New Delhi, July 4: When Narendra Modi arrived at a power-packed social do at the capital’s Ashoka Hotel on Monday with Suresh Soni in tow, it was intentional.

By now it’s a given that the Gujarat chief minister hates sharing his walking, talking and living space with anyone, however obscure the person may be.

And Soni’s name barely rings a bell outside of the RSS parivar. But for Modi, the togetherness with him at the wedding reception hosted by the BJP president Nitin Gadkari for his son was a political statement aimed at his party and the RSS clan at large.

Soni is the RSS’s sah-sarkaryawah, its joint general secretary that places him third in the hierarchy. The buzz in the Sangh was that even after Modi sought chief Mohanrao Bhagwat and his deputy Suresh Joshi’s “blessings” for his prime ministerial aspirations, Soni wasn’t taken up with the idea.

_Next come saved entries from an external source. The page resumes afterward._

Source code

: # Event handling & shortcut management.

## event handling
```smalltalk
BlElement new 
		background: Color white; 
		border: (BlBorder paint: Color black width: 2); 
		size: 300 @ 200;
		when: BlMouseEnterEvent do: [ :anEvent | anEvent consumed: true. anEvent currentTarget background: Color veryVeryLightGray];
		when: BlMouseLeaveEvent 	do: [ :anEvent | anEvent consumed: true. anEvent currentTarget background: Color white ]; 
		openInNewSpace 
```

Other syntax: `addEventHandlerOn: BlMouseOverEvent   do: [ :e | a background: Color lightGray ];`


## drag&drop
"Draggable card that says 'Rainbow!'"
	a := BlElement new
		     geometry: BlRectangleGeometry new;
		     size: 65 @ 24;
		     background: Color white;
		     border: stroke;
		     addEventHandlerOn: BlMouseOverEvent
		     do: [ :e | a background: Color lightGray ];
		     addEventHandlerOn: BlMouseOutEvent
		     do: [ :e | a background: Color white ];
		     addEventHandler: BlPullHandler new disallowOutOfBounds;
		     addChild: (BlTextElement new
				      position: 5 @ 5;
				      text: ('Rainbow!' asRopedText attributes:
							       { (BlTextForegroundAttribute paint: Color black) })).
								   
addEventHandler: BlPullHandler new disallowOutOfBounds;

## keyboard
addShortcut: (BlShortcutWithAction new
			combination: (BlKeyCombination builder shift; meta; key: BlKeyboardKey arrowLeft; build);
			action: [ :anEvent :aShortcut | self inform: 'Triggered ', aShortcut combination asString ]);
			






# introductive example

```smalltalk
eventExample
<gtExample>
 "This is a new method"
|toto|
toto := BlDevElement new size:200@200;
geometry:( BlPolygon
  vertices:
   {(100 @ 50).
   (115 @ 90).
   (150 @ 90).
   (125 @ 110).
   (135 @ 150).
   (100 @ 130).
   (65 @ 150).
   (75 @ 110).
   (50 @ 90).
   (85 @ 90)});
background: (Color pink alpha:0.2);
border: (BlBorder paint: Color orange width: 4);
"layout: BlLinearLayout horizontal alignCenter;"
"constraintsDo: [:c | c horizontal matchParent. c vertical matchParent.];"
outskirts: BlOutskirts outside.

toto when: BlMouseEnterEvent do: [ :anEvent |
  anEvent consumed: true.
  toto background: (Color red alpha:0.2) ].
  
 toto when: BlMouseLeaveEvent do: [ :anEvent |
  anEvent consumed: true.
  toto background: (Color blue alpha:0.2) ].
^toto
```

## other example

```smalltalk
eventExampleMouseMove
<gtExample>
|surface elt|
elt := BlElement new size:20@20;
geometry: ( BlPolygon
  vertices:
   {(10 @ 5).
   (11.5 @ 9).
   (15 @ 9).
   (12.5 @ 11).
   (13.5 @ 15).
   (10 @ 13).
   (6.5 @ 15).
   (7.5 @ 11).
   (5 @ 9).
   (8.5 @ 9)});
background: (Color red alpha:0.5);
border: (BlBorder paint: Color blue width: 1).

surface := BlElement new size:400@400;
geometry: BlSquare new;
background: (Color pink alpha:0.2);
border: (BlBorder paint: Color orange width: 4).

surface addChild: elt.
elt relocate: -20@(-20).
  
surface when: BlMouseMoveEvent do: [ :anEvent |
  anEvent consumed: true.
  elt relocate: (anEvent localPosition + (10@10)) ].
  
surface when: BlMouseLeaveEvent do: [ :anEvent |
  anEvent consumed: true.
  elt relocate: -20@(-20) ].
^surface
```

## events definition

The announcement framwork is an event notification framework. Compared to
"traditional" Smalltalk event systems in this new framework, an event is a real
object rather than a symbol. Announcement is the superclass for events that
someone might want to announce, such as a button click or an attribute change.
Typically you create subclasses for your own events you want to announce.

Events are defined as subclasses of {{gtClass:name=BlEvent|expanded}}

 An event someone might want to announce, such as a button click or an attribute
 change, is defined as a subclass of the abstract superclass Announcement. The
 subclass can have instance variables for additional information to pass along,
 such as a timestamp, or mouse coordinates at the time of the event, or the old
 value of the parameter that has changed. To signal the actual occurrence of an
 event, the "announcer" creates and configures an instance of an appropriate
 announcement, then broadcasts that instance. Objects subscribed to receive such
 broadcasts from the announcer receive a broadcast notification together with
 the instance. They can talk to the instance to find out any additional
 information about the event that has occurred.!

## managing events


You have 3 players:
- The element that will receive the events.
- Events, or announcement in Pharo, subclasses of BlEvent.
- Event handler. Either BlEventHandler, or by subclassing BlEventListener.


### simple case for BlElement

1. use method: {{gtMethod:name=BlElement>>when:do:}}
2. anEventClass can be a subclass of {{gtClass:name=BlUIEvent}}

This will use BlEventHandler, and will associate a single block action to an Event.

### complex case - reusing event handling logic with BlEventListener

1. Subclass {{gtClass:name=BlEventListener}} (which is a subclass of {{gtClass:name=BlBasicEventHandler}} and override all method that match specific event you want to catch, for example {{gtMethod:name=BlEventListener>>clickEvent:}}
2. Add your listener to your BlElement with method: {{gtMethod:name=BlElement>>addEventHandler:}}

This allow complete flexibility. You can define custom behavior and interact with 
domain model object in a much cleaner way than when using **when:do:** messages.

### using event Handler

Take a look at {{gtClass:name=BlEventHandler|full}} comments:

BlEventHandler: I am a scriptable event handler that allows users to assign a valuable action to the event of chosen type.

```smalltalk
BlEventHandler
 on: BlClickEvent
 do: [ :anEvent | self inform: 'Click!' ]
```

Indeed, the first display of disaffection on Modi’s ambition surfaced in the BJP’s in-house journal Kamal Sandesh. Editor Prabhat Jha is believed to be close to Joshi and often acted as Rajnath Singh’s conduit to him when the latter headed the BJP. Those familiar with the parivar’s internal intrigues deduced that the edit couldn’t have gone if Soni hadn’t green-flagged it.

So did Modi unbundle the reservations he harbours about the Sangh and visit its Delhi headquarter at Jhandewalan before the reception? “It’s possible,” said a swayamsevak, adding, “The idea was to tell the BJP that the RSS stands united behind him.”

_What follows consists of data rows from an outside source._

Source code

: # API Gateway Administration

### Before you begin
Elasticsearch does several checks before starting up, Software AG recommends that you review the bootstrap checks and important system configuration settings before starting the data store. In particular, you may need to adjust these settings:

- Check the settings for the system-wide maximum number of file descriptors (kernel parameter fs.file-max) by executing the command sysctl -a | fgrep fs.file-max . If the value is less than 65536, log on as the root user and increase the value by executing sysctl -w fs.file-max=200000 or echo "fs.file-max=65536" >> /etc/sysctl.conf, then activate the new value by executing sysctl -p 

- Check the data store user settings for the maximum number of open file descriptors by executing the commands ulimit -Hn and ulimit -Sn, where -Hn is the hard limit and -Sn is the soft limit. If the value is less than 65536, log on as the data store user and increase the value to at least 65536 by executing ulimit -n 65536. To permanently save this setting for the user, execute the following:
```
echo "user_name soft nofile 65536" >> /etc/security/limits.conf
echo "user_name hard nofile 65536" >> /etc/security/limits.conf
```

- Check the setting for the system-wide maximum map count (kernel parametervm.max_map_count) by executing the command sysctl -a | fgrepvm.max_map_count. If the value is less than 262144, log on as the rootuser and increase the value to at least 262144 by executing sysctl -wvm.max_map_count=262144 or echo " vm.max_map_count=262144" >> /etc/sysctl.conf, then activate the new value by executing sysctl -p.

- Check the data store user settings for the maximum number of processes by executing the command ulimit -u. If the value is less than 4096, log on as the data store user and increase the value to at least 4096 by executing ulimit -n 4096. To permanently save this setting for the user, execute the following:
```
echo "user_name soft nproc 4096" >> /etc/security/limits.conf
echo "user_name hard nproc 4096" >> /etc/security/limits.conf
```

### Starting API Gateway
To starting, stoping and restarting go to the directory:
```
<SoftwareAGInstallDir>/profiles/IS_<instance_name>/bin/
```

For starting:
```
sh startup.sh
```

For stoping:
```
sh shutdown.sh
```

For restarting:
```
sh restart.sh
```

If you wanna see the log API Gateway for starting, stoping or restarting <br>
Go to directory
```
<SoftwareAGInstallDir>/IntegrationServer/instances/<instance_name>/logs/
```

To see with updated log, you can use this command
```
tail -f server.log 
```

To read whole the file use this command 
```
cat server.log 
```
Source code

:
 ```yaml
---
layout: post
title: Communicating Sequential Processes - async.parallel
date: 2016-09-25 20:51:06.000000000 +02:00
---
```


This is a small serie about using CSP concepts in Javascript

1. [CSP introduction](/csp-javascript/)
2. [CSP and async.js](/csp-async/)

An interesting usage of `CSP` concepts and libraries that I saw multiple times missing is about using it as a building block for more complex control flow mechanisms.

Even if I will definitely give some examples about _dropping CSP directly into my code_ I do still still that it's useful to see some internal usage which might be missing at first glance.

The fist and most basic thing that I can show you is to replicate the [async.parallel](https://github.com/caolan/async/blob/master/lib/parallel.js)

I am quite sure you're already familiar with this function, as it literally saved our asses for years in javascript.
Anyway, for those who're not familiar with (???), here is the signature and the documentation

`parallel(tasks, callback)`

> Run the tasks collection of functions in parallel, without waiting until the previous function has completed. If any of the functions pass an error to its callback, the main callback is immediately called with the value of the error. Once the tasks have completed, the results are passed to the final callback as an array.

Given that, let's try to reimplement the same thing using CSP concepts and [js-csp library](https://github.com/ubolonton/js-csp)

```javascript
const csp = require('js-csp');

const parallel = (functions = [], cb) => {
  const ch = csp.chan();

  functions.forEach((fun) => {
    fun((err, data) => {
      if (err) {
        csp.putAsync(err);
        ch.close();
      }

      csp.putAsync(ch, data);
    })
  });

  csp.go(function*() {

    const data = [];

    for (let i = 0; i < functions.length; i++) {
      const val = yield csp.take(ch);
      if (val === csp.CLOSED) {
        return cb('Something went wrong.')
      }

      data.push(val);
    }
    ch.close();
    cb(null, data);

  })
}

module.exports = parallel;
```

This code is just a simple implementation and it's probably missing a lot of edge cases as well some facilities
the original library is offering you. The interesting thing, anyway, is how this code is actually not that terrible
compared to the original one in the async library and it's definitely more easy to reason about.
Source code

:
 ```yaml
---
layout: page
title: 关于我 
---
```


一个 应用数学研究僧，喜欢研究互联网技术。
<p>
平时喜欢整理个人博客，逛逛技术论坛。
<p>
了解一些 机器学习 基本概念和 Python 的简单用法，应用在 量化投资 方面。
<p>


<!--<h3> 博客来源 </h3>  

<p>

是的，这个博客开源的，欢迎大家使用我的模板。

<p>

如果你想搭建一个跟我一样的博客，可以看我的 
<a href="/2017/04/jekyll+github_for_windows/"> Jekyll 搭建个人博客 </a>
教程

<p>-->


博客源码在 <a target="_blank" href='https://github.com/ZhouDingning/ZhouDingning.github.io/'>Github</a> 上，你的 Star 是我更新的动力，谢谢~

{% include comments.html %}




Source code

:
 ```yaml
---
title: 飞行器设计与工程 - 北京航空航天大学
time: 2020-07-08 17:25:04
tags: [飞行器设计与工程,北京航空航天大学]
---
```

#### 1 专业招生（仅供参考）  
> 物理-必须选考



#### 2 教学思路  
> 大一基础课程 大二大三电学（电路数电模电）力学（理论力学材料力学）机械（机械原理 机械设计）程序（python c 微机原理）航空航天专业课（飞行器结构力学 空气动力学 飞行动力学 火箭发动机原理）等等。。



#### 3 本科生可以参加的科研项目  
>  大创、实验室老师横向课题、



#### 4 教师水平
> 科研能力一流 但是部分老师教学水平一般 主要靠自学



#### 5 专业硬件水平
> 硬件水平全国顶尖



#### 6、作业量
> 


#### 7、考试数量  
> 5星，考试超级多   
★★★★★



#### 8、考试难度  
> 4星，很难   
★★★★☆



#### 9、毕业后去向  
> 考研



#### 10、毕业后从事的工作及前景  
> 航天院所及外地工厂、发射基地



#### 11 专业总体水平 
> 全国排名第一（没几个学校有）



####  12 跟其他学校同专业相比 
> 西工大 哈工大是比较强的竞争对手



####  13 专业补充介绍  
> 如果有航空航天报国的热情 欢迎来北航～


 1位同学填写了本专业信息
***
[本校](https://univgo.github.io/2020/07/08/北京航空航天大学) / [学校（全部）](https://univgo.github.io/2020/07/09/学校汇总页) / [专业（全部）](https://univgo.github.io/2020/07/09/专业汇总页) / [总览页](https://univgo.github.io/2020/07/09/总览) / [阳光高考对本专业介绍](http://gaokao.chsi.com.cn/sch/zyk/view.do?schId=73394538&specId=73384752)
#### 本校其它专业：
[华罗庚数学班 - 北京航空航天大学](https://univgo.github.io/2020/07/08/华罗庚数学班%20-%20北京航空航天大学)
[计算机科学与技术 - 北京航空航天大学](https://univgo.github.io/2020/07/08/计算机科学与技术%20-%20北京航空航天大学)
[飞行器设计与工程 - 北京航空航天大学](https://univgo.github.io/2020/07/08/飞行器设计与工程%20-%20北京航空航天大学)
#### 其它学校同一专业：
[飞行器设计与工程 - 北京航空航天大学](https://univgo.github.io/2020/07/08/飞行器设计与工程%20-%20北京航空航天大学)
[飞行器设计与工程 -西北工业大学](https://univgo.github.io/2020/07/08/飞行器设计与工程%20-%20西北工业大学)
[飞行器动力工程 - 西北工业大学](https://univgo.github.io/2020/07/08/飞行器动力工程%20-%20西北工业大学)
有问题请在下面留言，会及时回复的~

Modi’s politics — which thrives on symbols and signals, created and tweaked entirely to give himself heft — is now focused on rectifying the perception that his relations with the RSS are patchy.

Yesterday, reports that three veteran Gujarat “pracharaks” — Bhaskarrao Damle, Narendra Panchasar and Ramesh Gupta — were eased out of the RSS’s state executive panel because they were “anti-Modi” left several “swayamsevaks” stupefied.

“They were dropped because they were old and infirm and incapable of discharging even the small jobs they were assigned and not because of Modi,” a “swayamsevak” stressed.

However, he admitted that Damle, 90-plus, was “close” to Modi’s bete noire Keshubhai Patel and had attended meetings convened by BJP rebel Gordhan Zadaphia.

Damle also spearheaded agitations against the Modi government’s land acquisitions. “He was a thorn in Modi’s flesh, so the ouster suits him. However, that was not the RSS’s idea. But Modi’s spin doctors projected the episode as his victory,” a source said.

At Monday’s reception, Soni came and left almost unnoticed. Modi was the scene-stealer, the show-stopper as several guests stampeded their way to reach him. They touched his feet, got his autograph and clicked pictures with him.

That Modi had emerged as a power centre unto himself was reinforced when he ensconced himself on a sofa, slightly away from the high table seating L.K. Advani and Sushma Swaraj in a VVIP enclosure. Two general secretaries were glued to Modi as sundry functionaries, MPs and MLAs genuflected and then went to Advani.

The BJP’s other Modi, from Bihar, arrived and departed in virtual anonymity. “Here comes the secular Modi, the favourite of the capital’s secular journalists,” a party official remarked in jest when Sushil Modi walked in well after the Gujarat chief minister had gone.

Sangh sources said he too had done the Jhandewalan parikrama (perambulation) but the purported visit couldn’t be independently confirmed.

Even if Sushil Modi had gone to the RSS headquarters, BJP sources said he had “reasons” to, against the backdrop of the party’s uneven equations with ally Janata Dal (United) and his own comments against the Gujarat chief minister. “He has to prove that he remains a loyal swayamsevak,” a source said of the “secular” Sushil Modi who began his career in the Sangh.

The BJP’s ministers and MLAs from Bihar rubbed the point that the “secular-communal” debate, instigated by chief minister Nitish Kumar’s demand for a “secular” leader to lead the NDA, and Sushil Modi’s endorsement rankled with them. They lustily cheered the Gujarat Modi.

Ironically, in this make-or-mar moment in the BJP’s history — it needs a leader like Modi for a chin-up but an excessive projection might shrink the scope of its alliances — both Modis need the RSS on their side, even though they are presumed to stand on different sides of an ideological breach.